The first time you’re handed the keys to your new home is a landmark milestone in anyone’s lifetime.
But while the process of buying property is certainly an exciting one, it can also be extremely confusing and stressful.
That’s why finding the right mortgage product for your needs is so crucial to getting the best deal.
If you’re a first-time buyer looking to take their first step on the property ladder – or even a seasoned veteran who simply wants to expand their knowledge on mortgage purchases – here is a handful of handy hints on how best to approach the matter.
1. Know your limitations
Mortgage providers generally offer their products and adjust their rates based upon their faith in your solvency. This means they will take into account factors like your income, outstanding debts, and previous credit history.
As such, it’s advisable to determine what your own credit score is and tailor your search for mortgage products accordingly.
2. Avoid a dip in your credit rating
You should also be aware that lenders will undertake a hard check on your credit rating when considering whether to approve your application.
If you apply for and are rejected by too many of these in a short period of time, it can negatively impact your score.
Therefore, another reason to find out what your score is prior to approaching a lender is that you can simply ask them what kind of rates they offer individuals with your score, without incurring any damage to your profile in the process.
3. Scour the market
After getting your own house in order, it’s then important to make sure you assess all the options open to you.
Depending upon their own policies and parameters, mortgage providers will offer different products, so it’s absolutely vital that you compare the best mortgage purchase rates to ensure that you find the deal most beneficial to you.
Don’t settle for the first lender who approves you for their product – scour the market from top to bottom to unearth the most favorable terms possible.
4. Consider term length
When most people take out a mortgage, it spans a number of decades. This helps them to split the cost of the property into incremental amounts and make it more affordable.
The flipside of this is that a longer repayment term will necessarily incur a higher annual percentage rating (APR). This means that although the monthly repayments will be smaller, the overall sum you end up paying will be higher – and considerably so in some circumstances.
Therefore, striking upon the right term length is vital to getting the best deal.

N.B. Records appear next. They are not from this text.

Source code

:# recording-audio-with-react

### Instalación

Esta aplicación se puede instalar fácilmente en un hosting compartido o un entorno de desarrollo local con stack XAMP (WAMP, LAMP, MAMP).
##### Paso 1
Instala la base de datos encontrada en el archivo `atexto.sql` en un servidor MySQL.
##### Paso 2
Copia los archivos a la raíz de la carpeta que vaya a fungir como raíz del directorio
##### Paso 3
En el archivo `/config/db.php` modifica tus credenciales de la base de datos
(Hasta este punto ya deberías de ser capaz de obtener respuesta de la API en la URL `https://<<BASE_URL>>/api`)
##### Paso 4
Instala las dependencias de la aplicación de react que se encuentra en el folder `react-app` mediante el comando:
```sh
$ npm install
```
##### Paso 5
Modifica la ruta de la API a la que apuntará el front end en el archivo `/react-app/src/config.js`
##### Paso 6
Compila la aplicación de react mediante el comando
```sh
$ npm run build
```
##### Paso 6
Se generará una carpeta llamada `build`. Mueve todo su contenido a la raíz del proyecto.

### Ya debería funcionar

5. Find a reliable advisor
Regardless of whether it’s your first purchase or your umpteenth, navigating a mortgage purchase is invariably a complex process. That’s why it’s a good idea to have someone in your corner who knows the industry inside out and can provide the advice you need to avoid being ripped off or coming up short financially. As such, a good mortgage advisor can be worth their weight in gold when it comes to finding the right product for your needs.
Buying a home can be a laborious process – but follow these five best practices and you’ll make it as straightforward and stress-free as possible.